I checked in recently with Chris Taylor at the Illinois Natural History Survey to get the scoop on crayfish in our state. Taylor is a crayfish biologist and Curator of Crustaceans there, and he’s eager to help people understand the important role crayfish play in aquatic ecosystems. [Photo: Chris Taylor celebrates the unexpected discovery of a Rusty Gravedigger crayfish outside Mobile, Alabama. This species was formerly thought to be on the verge of extinction, but Taylor and others have found enough additional populations of it to ease that concern.]

Although to most people a crayfish is a crayfish, there are actually 360 species of them in the U.S., 24 of which occur in Illinois. Crayfish inhabit every aquatic environment in the state, from the smallest creeks and ponds to the largest rivers and lakes.

Crayfish that live in permanent water bodies typically spend the daylight hours concealed under rocks or woody debris. Other crayfish, known as burrowers, spend much of their time in tunnels and chambers they excavate in the ground. Some burrowers inhabit the margins of water bodies, but others live in habitats where there is no surface water for much of the year. You’ve likely seen the entrances to crayfish burrows even if you didn’t know what you were looking at. They are recognizable by the mud chimneys that rise several inches above them, which are formed from material that crayfish excavate with their claws.

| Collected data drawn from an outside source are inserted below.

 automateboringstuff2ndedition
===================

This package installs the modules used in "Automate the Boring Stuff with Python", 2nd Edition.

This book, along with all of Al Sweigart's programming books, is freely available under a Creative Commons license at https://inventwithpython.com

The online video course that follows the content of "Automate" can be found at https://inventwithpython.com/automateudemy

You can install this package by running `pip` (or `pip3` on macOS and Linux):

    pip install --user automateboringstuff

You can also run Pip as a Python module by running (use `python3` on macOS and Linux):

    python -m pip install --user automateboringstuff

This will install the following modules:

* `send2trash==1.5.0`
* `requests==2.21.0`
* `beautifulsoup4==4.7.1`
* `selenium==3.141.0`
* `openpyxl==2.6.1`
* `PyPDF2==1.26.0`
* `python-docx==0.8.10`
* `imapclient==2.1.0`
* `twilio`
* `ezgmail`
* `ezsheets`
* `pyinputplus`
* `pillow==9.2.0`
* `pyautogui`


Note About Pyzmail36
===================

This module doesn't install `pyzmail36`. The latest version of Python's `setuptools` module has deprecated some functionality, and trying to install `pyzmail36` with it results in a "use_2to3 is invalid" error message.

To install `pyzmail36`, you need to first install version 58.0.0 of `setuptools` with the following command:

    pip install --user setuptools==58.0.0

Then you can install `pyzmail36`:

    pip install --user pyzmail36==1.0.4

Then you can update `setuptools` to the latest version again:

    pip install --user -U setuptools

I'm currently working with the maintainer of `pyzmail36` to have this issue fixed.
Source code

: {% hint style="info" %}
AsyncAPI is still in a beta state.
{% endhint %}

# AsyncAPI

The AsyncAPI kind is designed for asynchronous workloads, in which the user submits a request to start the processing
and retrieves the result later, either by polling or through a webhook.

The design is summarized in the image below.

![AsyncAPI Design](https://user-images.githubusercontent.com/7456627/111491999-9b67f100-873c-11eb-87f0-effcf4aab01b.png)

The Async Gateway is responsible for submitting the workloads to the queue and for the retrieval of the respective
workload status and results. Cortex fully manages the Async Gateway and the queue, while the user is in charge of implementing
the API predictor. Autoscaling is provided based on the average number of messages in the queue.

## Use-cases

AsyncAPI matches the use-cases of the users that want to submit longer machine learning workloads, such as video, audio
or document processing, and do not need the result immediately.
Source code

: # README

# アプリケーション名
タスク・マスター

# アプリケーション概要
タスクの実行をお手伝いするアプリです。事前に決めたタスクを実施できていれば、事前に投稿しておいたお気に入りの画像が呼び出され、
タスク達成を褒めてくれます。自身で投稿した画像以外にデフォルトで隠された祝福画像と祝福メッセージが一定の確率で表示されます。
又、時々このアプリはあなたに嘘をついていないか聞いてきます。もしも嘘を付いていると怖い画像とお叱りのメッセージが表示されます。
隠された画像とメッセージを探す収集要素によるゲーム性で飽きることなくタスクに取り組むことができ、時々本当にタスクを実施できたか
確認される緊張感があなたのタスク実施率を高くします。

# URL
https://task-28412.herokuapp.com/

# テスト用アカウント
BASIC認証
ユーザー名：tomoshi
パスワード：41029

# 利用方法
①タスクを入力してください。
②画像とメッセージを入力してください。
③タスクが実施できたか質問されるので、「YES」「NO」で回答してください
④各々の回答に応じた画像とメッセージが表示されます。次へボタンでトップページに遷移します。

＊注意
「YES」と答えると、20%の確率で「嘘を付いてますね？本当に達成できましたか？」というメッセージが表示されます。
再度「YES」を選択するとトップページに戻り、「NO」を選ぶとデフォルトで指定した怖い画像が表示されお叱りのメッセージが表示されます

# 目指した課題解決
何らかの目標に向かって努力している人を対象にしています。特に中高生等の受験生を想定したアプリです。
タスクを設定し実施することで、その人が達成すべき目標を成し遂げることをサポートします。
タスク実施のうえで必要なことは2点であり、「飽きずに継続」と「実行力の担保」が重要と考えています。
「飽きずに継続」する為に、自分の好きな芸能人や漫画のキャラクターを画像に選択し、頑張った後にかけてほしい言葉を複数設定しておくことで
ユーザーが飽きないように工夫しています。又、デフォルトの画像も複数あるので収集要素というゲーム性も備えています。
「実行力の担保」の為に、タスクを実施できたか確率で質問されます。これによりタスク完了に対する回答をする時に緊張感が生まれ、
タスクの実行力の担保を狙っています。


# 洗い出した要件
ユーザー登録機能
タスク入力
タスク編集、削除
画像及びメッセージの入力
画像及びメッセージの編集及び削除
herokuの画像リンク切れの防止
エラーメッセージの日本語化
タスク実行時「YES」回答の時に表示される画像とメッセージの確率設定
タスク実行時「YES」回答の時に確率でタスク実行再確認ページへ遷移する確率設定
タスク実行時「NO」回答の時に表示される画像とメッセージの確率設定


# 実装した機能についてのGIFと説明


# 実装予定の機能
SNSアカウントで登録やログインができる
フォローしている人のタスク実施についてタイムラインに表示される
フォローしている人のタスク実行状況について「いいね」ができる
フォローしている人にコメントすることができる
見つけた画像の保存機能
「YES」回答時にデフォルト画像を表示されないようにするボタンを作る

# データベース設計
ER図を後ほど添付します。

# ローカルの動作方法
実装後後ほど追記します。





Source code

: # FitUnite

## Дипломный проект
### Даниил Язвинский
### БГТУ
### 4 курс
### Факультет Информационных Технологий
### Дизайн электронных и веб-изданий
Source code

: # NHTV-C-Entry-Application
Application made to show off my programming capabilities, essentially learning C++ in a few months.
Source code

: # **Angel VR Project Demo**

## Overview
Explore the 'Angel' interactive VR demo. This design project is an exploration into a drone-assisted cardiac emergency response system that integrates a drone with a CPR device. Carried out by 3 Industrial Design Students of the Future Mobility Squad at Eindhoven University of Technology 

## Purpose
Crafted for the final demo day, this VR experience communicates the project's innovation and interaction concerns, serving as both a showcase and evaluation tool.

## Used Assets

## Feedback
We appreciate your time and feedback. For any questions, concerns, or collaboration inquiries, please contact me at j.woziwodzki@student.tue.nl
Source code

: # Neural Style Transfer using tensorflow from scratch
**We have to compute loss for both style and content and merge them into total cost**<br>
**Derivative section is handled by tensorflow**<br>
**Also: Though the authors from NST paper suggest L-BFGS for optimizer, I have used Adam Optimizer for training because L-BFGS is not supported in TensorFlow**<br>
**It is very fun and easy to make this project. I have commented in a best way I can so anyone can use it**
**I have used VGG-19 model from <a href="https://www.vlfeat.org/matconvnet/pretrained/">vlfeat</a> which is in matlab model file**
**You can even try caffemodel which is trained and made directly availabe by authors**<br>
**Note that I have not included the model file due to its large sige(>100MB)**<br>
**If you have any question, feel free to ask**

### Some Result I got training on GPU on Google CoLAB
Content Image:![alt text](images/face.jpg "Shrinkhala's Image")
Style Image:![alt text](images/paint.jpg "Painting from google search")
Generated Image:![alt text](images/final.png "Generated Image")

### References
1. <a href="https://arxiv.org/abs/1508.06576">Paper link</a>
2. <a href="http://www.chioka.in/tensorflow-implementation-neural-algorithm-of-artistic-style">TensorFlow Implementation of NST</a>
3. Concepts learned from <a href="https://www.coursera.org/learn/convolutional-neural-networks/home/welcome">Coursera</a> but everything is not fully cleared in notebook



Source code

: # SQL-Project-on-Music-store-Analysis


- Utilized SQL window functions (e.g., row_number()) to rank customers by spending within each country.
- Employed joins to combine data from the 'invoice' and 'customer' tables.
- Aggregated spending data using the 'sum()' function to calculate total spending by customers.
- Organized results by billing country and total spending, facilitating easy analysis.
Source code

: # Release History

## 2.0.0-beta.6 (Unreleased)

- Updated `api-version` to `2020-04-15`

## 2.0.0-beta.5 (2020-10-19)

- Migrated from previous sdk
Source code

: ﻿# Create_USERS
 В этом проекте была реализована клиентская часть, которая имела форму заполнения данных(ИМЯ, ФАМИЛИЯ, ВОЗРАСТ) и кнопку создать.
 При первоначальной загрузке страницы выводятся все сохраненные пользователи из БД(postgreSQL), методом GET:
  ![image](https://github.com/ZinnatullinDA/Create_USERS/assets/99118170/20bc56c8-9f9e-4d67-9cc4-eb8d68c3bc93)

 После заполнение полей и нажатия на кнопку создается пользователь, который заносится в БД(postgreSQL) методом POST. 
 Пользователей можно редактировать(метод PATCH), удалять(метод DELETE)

All Illinois crayfish are most active from dusk to dawn, when they come out from under cover to forage for food and seek out mates. Depending on circumstances, crayfish may eat just about anything they can get their claws on, including plant material and carrion. But recent studies suggest they prefer live animal food--insects, snails, and even small fish. Crayfish in turn serve as a critical food source for sunfish and bass, but also show up on the menu for any number of wading birds, small mammals, reptiles, and amphibians.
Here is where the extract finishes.